All CCL datapath APIs will be asynchronous, with the execution of the CCL operation performed by worker threads internal to Gloo.
This enables Gloo to decide how to best utilize the available CPUs to drive the CCL ops to completion.
NUMA awareness & affinity is handled in one place - within Gloo - and applies for all frameworks/apps which utilize these new APIs.
The CCL APIs will look like:

WorkItem* gloo::async::<Op>(<op-specific-args>);

For example, broadcast will look like:

WorkItem* gloo::async::broadcast(const gloo::async::Context& context, std::byte* buffer, size_t buffer_len, rank_t root);

where buffer is broadcasted to all other ranks if root == context.rank, or filled with the broadcasted data from the root rank otherwise.

The gloo::async::Context object is conceptually similar to MPI's communicator, and informs the CCL operation what the current rank is, and what other ranks to include in the CCL op.
There will be one gloo::async::Context for each ProcessGroupGloo object in PyTorch.
Importantly - there is no relationship between gloo::async::Context and any device/NIC ports or worker threads.
As mentioned in the Gloo Initialization section, NIC ports and worker threads are available for use by all Contexts, rather than dedicated to specific ones.
A CCL op for a context may be executed by any worker thread and utilize any/all NICs.

The async functions will return a WorkItem.
This supports a bool is_complete() method to enable the application to check if the operation has finished.
It also supports a wait() methods to block the calling thread until the corresponding CCL operation is complete.

Implementation of each of these APIs will focus on packing the details of the operation into a struct and enqueuing it for a worker thread to execute, using the async server layer.
The calling thread will spend minimal time in these functions, enabling it to get back to executing useful compute within the ML framework/application.

Implementation

The goal of this section is to sketch out the software architecture of how these APIs are implemented.
Specific implementation details such as default values, thread scheduling algorithms, etc. can be discussed in the relevant implementation PR(s).

Top-level Async Server

This layer is responsible for work orchestration/scheduling across worker threads.
When an async API is called, it will create a struct with all the provided parameters and enqueue it onto a work queue.
The worker threads (launched by gloo::async::init) will poll these work queue(s) and execute the operations they dequeue.

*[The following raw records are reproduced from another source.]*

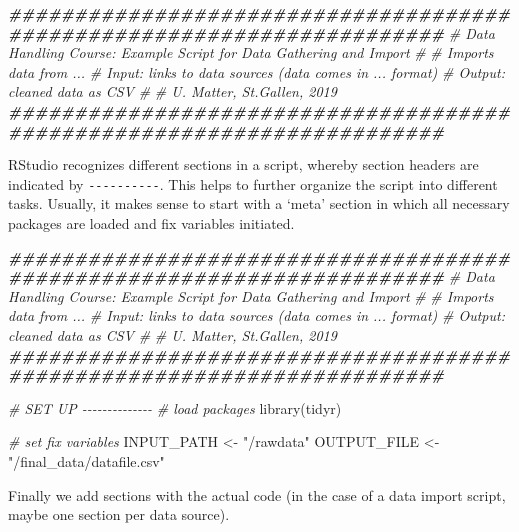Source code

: \documentclass[
  12pt,
]{style/krantz}
\newenvironment{Shaded}{\begin{snugshade}}{\end{snugshade}}
\newcommand{\CommentTok}[1]{\textcolor[rgb]{0.56,0.35,0.01}{\textit{#1}}}
\newcommand{\DocumentationTok}[1]{\textcolor[rgb]{0.56,0.35,0.01}{\textbf{\textit{#1}}}}
\newcommand{\FunctionTok}[1]{\textcolor[rgb]{0.00,0.00,0.00}{#1}}
\newcommand{\NormalTok}[1]{#1}
\newcommand{\OtherTok}[1]{\textcolor[rgb]{0.56,0.35,0.01}{#1}}
\newcommand{\StringTok}[1]{\textcolor[rgb]{0.31,0.60,0.02}{#1}}
\begin{document}
\begin{Shaded}
\begin{Highlighting}[]
\DocumentationTok{\#\#\#\#\#\#\#\#\#\#\#\#\#\#\#\#\#\#\#\#\#\#\#\#\#\#\#\#\#\#\#\#\#\#\#\#\#\#\#\#\#\#\#\#\#\#\#\#\#\#\#\#\#\#\#\#\#\#\#\#\#\#\#\#\#\#\#\#\#\#\#}
\CommentTok{\# Data Handling Course: Example Script for Data Gathering and Import}
\CommentTok{\#}
\CommentTok{\# Imports data from ...}
\CommentTok{\# Input: links to data sources (data comes in ... format)}
\CommentTok{\# Output: cleaned data as CSV}
\CommentTok{\# }
\CommentTok{\# U. Matter, St.Gallen, 2019}
\DocumentationTok{\#\#\#\#\#\#\#\#\#\#\#\#\#\#\#\#\#\#\#\#\#\#\#\#\#\#\#\#\#\#\#\#\#\#\#\#\#\#\#\#\#\#\#\#\#\#\#\#\#\#\#\#\#\#\#\#\#\#\#\#\#\#\#\#\#\#\#\#\#\#\#}
\end{Highlighting}
\end{Shaded}

RStudio recognizes different sections in a script, whereby section headers are indicated by \texttt{-\/-\/-\/-\/-\/-\/-\/-\/-\/-}. This helps to further organize the script into different tasks. Usually, it makes sense to start with a `meta' section in which all necessary packages are loaded and fix variables initiated.

\begin{Shaded}
\begin{Highlighting}[]
\DocumentationTok{\#\#\#\#\#\#\#\#\#\#\#\#\#\#\#\#\#\#\#\#\#\#\#\#\#\#\#\#\#\#\#\#\#\#\#\#\#\#\#\#\#\#\#\#\#\#\#\#\#\#\#\#\#\#\#\#\#\#\#\#\#\#\#\#\#\#\#\#\#\#\#}
\CommentTok{\# Data Handling Course: Example Script for Data Gathering and Import}
\CommentTok{\#}
\CommentTok{\# Imports data from ...}
\CommentTok{\# Input: links to data sources (data comes in ... format)}
\CommentTok{\# Output: cleaned data as CSV}
\CommentTok{\# }
\CommentTok{\# U. Matter, St.Gallen, 2019}
\DocumentationTok{\#\#\#\#\#\#\#\#\#\#\#\#\#\#\#\#\#\#\#\#\#\#\#\#\#\#\#\#\#\#\#\#\#\#\#\#\#\#\#\#\#\#\#\#\#\#\#\#\#\#\#\#\#\#\#\#\#\#\#\#\#\#\#\#\#\#\#\#\#\#\#}


\CommentTok{\# SET UP {-}{-}{-}{-}{-}{-}{-}{-}{-}{-}{-}{-}{-}{-}}
\CommentTok{\# load packages}
\FunctionTok{library}\NormalTok{(tidyr)}

\CommentTok{\# set fix variables}
\NormalTok{INPUT\_PATH }\OtherTok{\textless{}{-}} \StringTok{"/rawdata"}
\NormalTok{OUTPUT\_FILE }\OtherTok{\textless{}{-}} \StringTok{"/final\_data/datafile.csv"}
\end{Highlighting}
\end{Shaded}

Finally we add sections with the actual code (in the case of a data import script, maybe one section per data source).
\end{document}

The load balancing logic around which threads will execute which CCL ops is determined solely by this layer within Gloo.
Additionally, the worker thread selection can be influenced/dictated by the data buffer(s) NUMA node(s).
The top-level server can also consume runtime information from lower layers to make more informed decisions around the load distribution on the various threads.

Middle-level Algorithm Layer

This layer decomposes the CCL operation into point-to-point operations.
It will use the participating rank information from the provided gloo::async::Context to decide which logical topology to use (ring vs bcube vs tree, etc.).
This layer can utilize the physical topology of the participating ranks to determine the most efficient algorithm to run.
It can also use this information when constructing the chosen logical topology out of participating rank IDs.
These steps can be cached to speed up subsequent CCL ops.

Transport Mapper

The middle layer will utilize a new transport-agnostic interface called TransportMapper.
This mapper is similar to the mapper in NCCLX [2].
It can decide at runtime which available transport to utilize.
A single CCL op may utilize multiple transports if that is advantageous.
One example could be a ring topology where the connection to the left peer may be over shared memory, but the right peer could be over TCP or RDMA.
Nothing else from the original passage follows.